WARNING: This post is about killing a rooster. There are no photos (you're welcome!), but if the idea squicks you out too much, do not read further.As for the rest of you bloodthirsty hooligans: Read on!Remember
the chickens? Yeah, I haven't been talking about them much. The hens are still laying eggs, and they're all just going about their chicken business, doing chicken things. In case you forgot, we had four chickens left from the six that the MiL brought home last August. After a couple of unfortunate incidents reduced the flock, we were left with two hens and two roosters. We knew this was not going to be a permanent situation. We knew we would have to get rid of one of the roosters.
Roosters are not nice. All they want to do is jump hens and strut around. And when there are two roosters fighting over only two hens, things get ugly. Ugly in the sense that the hens were spending all their time trying to run away from the battling roosters, getting the feathers on their backs ripped out, and becoming wild-eyed and crazed from constant, um,
lustful attentions.
Things were out of hand. And I wasn't going to stand for it any longer.
On Friday night I shut the chickens in their coop without any food. On Saturday morning, A. went into the coop, and after a lot of frankly hilarious squawking (from the chickens), cussing (from A.), and a scratch from a rooster spur (on A.), he caught the rooster we had determined needed to go. We had a block of wood set up right outside the coop, so he laid the rooster out with its head on the block, told me to grab its body around the wings, then cut its head off with a cleaver. Then he told me to let go of it. So I did.
You've heard the phrase, "Running around like a chicken with its head cut off," right? Right. They don't so much run as flop. And the beak on the severed head still opens and closes. It's a freak show, all right. It only flopped for a minute, though. Then A. dunked it in hot water to scald it, and then we plucked it. I found the plucking to be more distasteful than the actual beheading.
Then A. whacked off the tail, legs, and wings, and cleaned out the inside. And
then, we lit a paper bag on fire and used it to singe off the little tiny feathers that can't be plucked.
Then I went to a wedding shower. I lead a dual life.

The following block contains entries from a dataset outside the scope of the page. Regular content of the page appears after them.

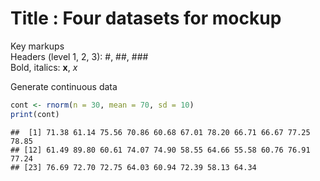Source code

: Title : Four datasets for mockup
========================================================

Key markups  
Headers (level 1, 2, 3): #, ##, ###  
Bold, italics: **x**, _x_  



Generate continuous data

```r
cont <- rnorm(n = 30, mean = 70, sd = 10)
print(cont)
```

```
##  [1] 71.38 61.14 75.56 70.86 60.68 67.01 78.20 66.71 66.67 77.25 78.85
## [12] 61.49 89.80 60.61 74.07 74.90 58.55 64.66 55.58 60.76 76.91 77.24
## [23] 76.69 72.70 72.75 64.03 60.94 72.39 58.13 64.34
```


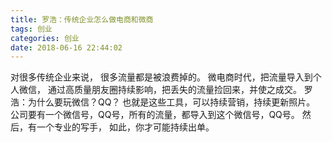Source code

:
 ```yaml
---
title: 罗浩：传统企业怎么做电商和微商
tags: 创业
categories: 创业
date: 2018-06-16 22:44:02
---
```


对很多传统企业来说，
很多流量都是被浪费掉的。
微电商时代，把流量导入到个人微信，
通过高质量朋友圈持续影响，把丢失的流量捡回来，并使之成交。 ​​​​
罗浩：为什么要玩微信？QQ？
也就是这些工具，可以持续营销，持续更新照片。
公司要有一个微信号，QQ号，所有的流量，都导入到这个微信号，QQ号。
然后，有一个专业的写手，
如此，你才可能持续出单。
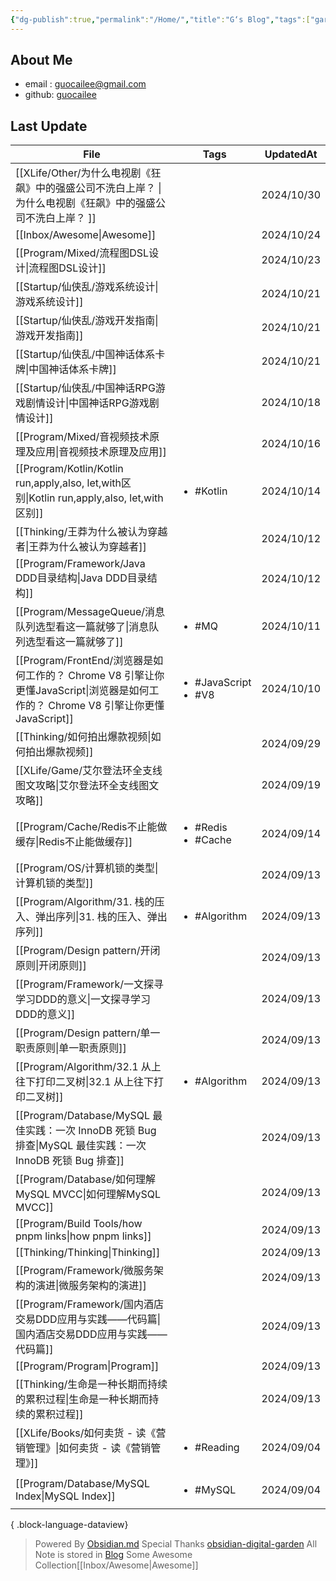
 ```yaml
---
{"dg-publish":true,"permalink":"/Home/","title":"G‘s Blog","tags":["gardenEntry"],"noteIcon":""}
---
```


## About Me
* email : [guocailee@gmail.com](mailto:guocailee@gmail.com)
* github: [guocailee](https://github.com/guocailee)


## Last Update

| File                                                                                                 | Tags                                      | UpdatedAt  |
| ---------------------------------------------------------------------------------------------------- | ----------------------------------------- | ---------- |
| [[XLife/Other/为什么电视剧《狂飙》中的强盛公司不洗白上岸？ \|为什么电视剧《狂飙》中的强盛公司不洗白上岸？ ]]                                  | <ul></ul>                                 | 2024/10/30 |
| [[Inbox/Awesome\|Awesome]]                                                                        | <ul></ul>                                 | 2024/10/24 |
| [[Program/Mixed/流程图DSL设计\|流程图DSL设计]]                                                              | <ul></ul>                                 | 2024/10/23 |
| [[Startup/仙侠乱/游戏系统设计\|游戏系统设计]]                                                                    | <ul></ul>                                 | 2024/10/21 |
| [[Startup/仙侠乱/游戏开发指南\|游戏开发指南]]                                                                    | <ul></ul>                                 | 2024/10/21 |
| [[Startup/仙侠乱/中国神话体系卡牌\|中国神话体系卡牌]]                                                                | <ul></ul>                                 | 2024/10/21 |
| [[Startup/仙侠乱/中国神话RPG游戏剧情设计\|中国神话RPG游戏剧情设计]]                                                      | <ul></ul>                                 | 2024/10/18 |
| [[Program/Mixed/音视频技术原理及应用\|音视频技术原理及应用]]                                                          | <ul></ul>                                 | 2024/10/16 |
| [[Program/Kotlin/Kotlin run,apply,also, let,with区别\|Kotlin run,apply,also, let,with区别]]           | <ul><li>#Kotlin</li></ul>                 | 2024/10/14 |
| [[Thinking/王莽为什么被认为穿越者\|王莽为什么被认为穿越者]]                                                             | <ul></ul>                                 | 2024/10/12 |
| [[Program/Framework/Java DDD目录结构\|Java DDD目录结构]]                                                  | <ul></ul>                                 | 2024/10/12 |
| [[Program/MessageQueue/消息队列选型看这一篇就够了\|消息队列选型看这一篇就够了]]                                             | <ul><li>#MQ</li></ul>                     | 2024/10/11 |
| [[Program/FrontEnd/浏览器是如何工作的？ Chrome V8 引擎让你更懂JavaScript\|浏览器是如何工作的？ Chrome V8 引擎让你更懂JavaScript]] | <ul><li>#JavaScript</li><li>#V8</li></ul> | 2024/10/10 |
| [[Thinking/如何拍出爆款视频\|如何拍出爆款视频]]                                                                   | <ul></ul>                                 | 2024/09/29 |
| [[XLife/Game/艾尔登法环全支线图文攻略\|艾尔登法环全支线图文攻略]]                                                         | <ul></ul>                                 | 2024/09/19 |
| [[Program/Cache/Redis不止能做缓存\|Redis不止能做缓存]]                                                        | <ul><li>#Redis</li><li>#Cache</li></ul>   | 2024/09/14 |
| [[Program/OS/计算机锁的类型\|计算机锁的类型]]                                                                   | <ul></ul>                                 | 2024/09/13 |
| [[Program/Algorithm/31. 栈的压入、弹出序列\|31. 栈的压入、弹出序列]]                                                | <ul><li>#Algorithm</li></ul>              | 2024/09/13 |
| [[Program/Design pattern/开闭原则\|开闭原则]]                                                             | <ul></ul>                                 | 2024/09/13 |
| [[Program/Framework/一文探寻学习DDD的意义\|一文探寻学习DDD的意义]]                                                  | <ul></ul>                                 | 2024/09/13 |
| [[Program/Design pattern/单一职责原则\|单一职责原则]]                                                         | <ul></ul>                                 | 2024/09/13 |
| [[Program/Algorithm/32.1 从上往下打印二叉树\|32.1 从上往下打印二叉树]]                                              | <ul><li>#Algorithm</li></ul>              | 2024/09/13 |
| [[Program/Database/MySQL 最佳实践：一次 InnoDB 死锁 Bug 排查\|MySQL 最佳实践：一次 InnoDB 死锁 Bug 排查]]               | <ul></ul>                                 | 2024/09/13 |
| [[Program/Database/如何理解MySQL MVCC\|如何理解MySQL MVCC]]                                               | <ul></ul>                                 | 2024/09/13 |
| [[Program/Build Tools/how pnpm links\|how pnpm links]]                                            | <ul></ul>                                 | 2024/09/13 |
| [[Thinking/Thinking\|Thinking]]                                                                   | <ul></ul>                                 | 2024/09/13 |
| [[Program/Framework/微服务架构的演进\|微服务架构的演进]]                                                          | <ul></ul>                                 | 2024/09/13 |
| [[Program/Framework/国内酒店交易DDD应用与实践——代码篇\|国内酒店交易DDD应用与实践——代码篇]]                                    | <ul></ul>                                 | 2024/09/13 |
| [[Program/Program\|Program]]                                                                      | <ul></ul>                                 | 2024/09/13 |
| [[Thinking/生命是一种长期而持续的累积过程\|生命是一种长期而持续的累积过程]]                                                     | <ul></ul>                                 | 2024/09/13 |
| [[XLife/Books/如何卖货 - 读《营销管理》\|如何卖货 - 读《营销管理》]]                                                    | <ul><li>#Reading</li></ul>                | 2024/09/04 |
| [[Program/Database/MySQL Index\|MySQL Index]]                                                     | <ul><li>#MySQL</li></ul>                  | 2024/09/04 |

{ .block-language-dataview}


> Powered By [Obsidian.md](https://obsidian.md/) 
> Special Thanks [obsidian-digital-garden](https://github.com/oleeskild/obsidian-digital-garden)
 >All Note is stored in [Blog](https://github.com/guocailee/blog)
> Some Awesome Collection[[Inbox/Awesome\|Awesome]]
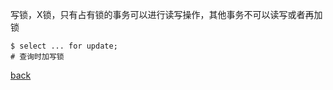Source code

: 写锁，X锁，只有占有锁的事务可以进行读写操作，其他事务不可以读写或者再加锁  

```
$ select ... for update;
# 查询时加写锁  
```

[back](../3.md)  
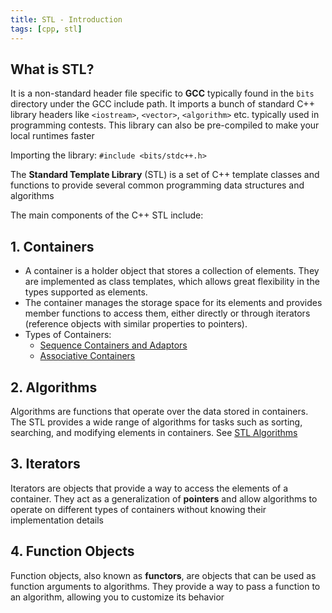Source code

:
 ```yaml
---
title: STL - Introduction
tags: [cpp, stl]
---
```


## What is STL?

It is a non-standard header file specific to **GCC** typically found in the `bits` directory under the GCC include path. It imports a bunch of standard C++ library headers like `<iostream>`, `<vector>`, `<algorithm>` etc. typically used in programming contests. This library can also be pre-compiled to make your local runtimes faster

Importing the library: `#include <bits/stdc++.h>`

The **Standard Template Library** (STL) is a set of C++ template classes and functions to provide several common programming data structures and algorithms

The main components of the C++ STL include:

## 1. Containers

- A container is a holder object that stores a collection of elements. They are implemented as class templates, which allows great flexibility in the types supported as elements.
- The container manages the storage space for its elements and provides member functions to access them, either directly or through iterators (reference objects with similar properties to pointers).
- Types of Containers:
  - [Sequence Containers and Adaptors](/code-journal/cpp/cpp/stl/4-sequence-containers)
  - [Associative Containers](/code-journal/cpp/cpp/stl/5-associative-containers)

## 2. Algorithms

Algorithms are functions that operate over the data stored in containers. The STL provides a wide range of algorithms for tasks such as sorting, searching, and modifying elements in containers. See [STL Algorithms](/code-journal/cpp/cpp/stl/6-algorithms)

## 3. Iterators

Iterators are objects that provide a way to access the elements of a container. They act as a generalization of **pointers** and allow algorithms to operate on different types of containers without knowing their implementation details

## 4. Function Objects

Function objects, also known as **functors**, are objects that can be used as function arguments to algorithms. They provide a way to pass a function to an algorithm, allowing you to customize its behavior
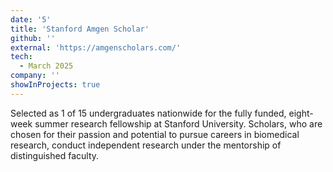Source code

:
 ```yaml
---
date: '5'
title: 'Stanford Amgen Scholar'
github: ''
external: 'https://amgenscholars.com/'
tech:
  - March 2025
company: ''
showInProjects: true
---
```


Selected as 1 of 15 undergraduates nationwide for the fully funded, eight-week summer research fellowship at Stanford University. Scholars, who are chosen for their passion and potential to pursue careers in biomedical research, conduct independent research under the mentorship of distinguished faculty.
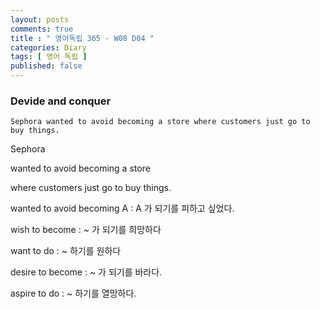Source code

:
 ```yaml
---
layout: posts
comments: true
title : " 영어독립 365 - W08 D04 "
categories: Diary
tags: [ 영어 독립 ]
published: false
---
```


### Devide and conquer

```
Sephora wanted to avoid becoming a store where customers just go to buy things.
```

Sephora

wanted to avoid becoming a store

where customers just go to buy things.

wanted to avoid becoming A
 : A 가 되기를 피하고 싶었다.

wish to become
 : ~ 가 되기를 희망하다

want to do
 : ~ 하기를 원하다

desire to become
 : ~ 가 되기를 바라다.

aspire to do
 : ~ 하기를 열망하다.




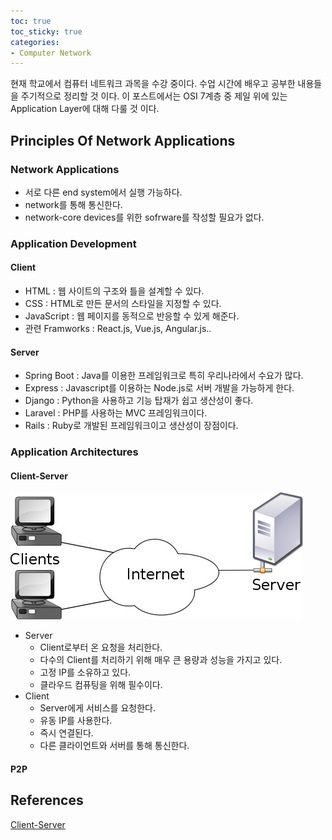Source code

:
 ```yaml
---
toc: true
toc_sticky: true
categories:
- Computer Network
---
```

현재 학교에서 컴퓨터 네트워크 과목을 수강 중이다. 수업 시간에 배우고 공부한 내용들을 주기적으로 정리할 것 이다. 이 포스트에서는 OSI 7계층 중 제일 위에 있는 Application Layer에 대해 다룰 것 이다.

## Principles Of Network Applications

### Network Applications
- 서로 다른 end system에서 실행 가능하다.
- network를 통해 통신한다.
- network-core devices를 위한 sofrware를 작성할 필요가 없다.

### Application Development

#### Client
- HTML : 웹 사이트의 구조와 틀을 설계할 수 있다.
- CSS : HTML로 만든 문서의 스타일을 지정할 수 있다.
- JavaScript : 웹 페이지를 동적으로 반응할 수 있게 해준다.
- 관련 Framworks : React.js, Vue.js, Angular.js..

#### Server
- Spring Boot : Java를 이용한 프레임워크로 특히 우리나라에서 수요가 많다.
- Express : Javascript를 이용하는 Node.js로 서버 개발을 가능하게 한다.
- Django : Python을 사용하고 기능 탑재가 쉽고 생산성이 좋다.
- Laravel : PHP를 사용하는 MVC 프레임워크이다.
- Rails : Ruby로 개발된 프레임워크이고 생산성이 장점이다.

### Application Architectures

#### Client-Server
![client-server-web](/assets/img/client-server-web.jpg)
- Server
    - Client로부터 온 요청을 처리한다.
    - 다수의 Client를 처리하기 위해 매우 큰 용량과 성능을 가지고 있다.
    - 고정 IP를 소유하고 있다.
    - 클라우드 컴퓨팅을 위해 필수이다.
- Client
    - Server에게 서비스를 요청한다.
    - 유동 IP를 사용한다.
    - 즉시 연결된다.
    - 다른 클라이언트와 서버를 통해 통신한다.
#### P2P

## References
[Client-Server](https://www.google.co.kr/url?sa=i&url=https%3A%2F%2Fwww.router-switch.com%2Ffaq%2Fwhat-are-server-and-client-definition.html&psig=AOvVaw3s2zNBkd3Vllp8GFpb_rJW&ust=1648190652721000&source=images&cd=vfe&ved=0CAsQjRxqFwoTCKCZ0OWS3vYCFQAAAAAdAAAAABAh)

While the MiL and I were at the wedding shower, A. roasted the chicken. We ate it for dinner. It was really, really interesting to me how dark the meat was on the legs. Like, really dark. Darker even than the turkeys we used to raise and kill for Thanksgiving. The meat was very flavorful and juicy, though a wee bit tough. The MiL was of the opinion that any chicken over 6 months old should be stewed. But it was still good. It was the first time I had ever eaten a chicken that had never been frozen. Also the first time I had ever assisted in the killing of my own dinner (pulling up vegetables doesn't count).
So did it bother me? Not so much. That rooster was just asking for it, the nasty bugger. I didn't feel the least bit bad. In fact, I dedicated that chicken dinner to Penny and Poppy, the hens. Things are much calmer and happier in the chicken yard now. And I got a chicken dinner out of it, so I say, good deal.
Thus ends the bloodshed. Tomorrow I promise I'll post a puppy or lamb picture. So you have that to look forward to. Have a fabulous day, duckies!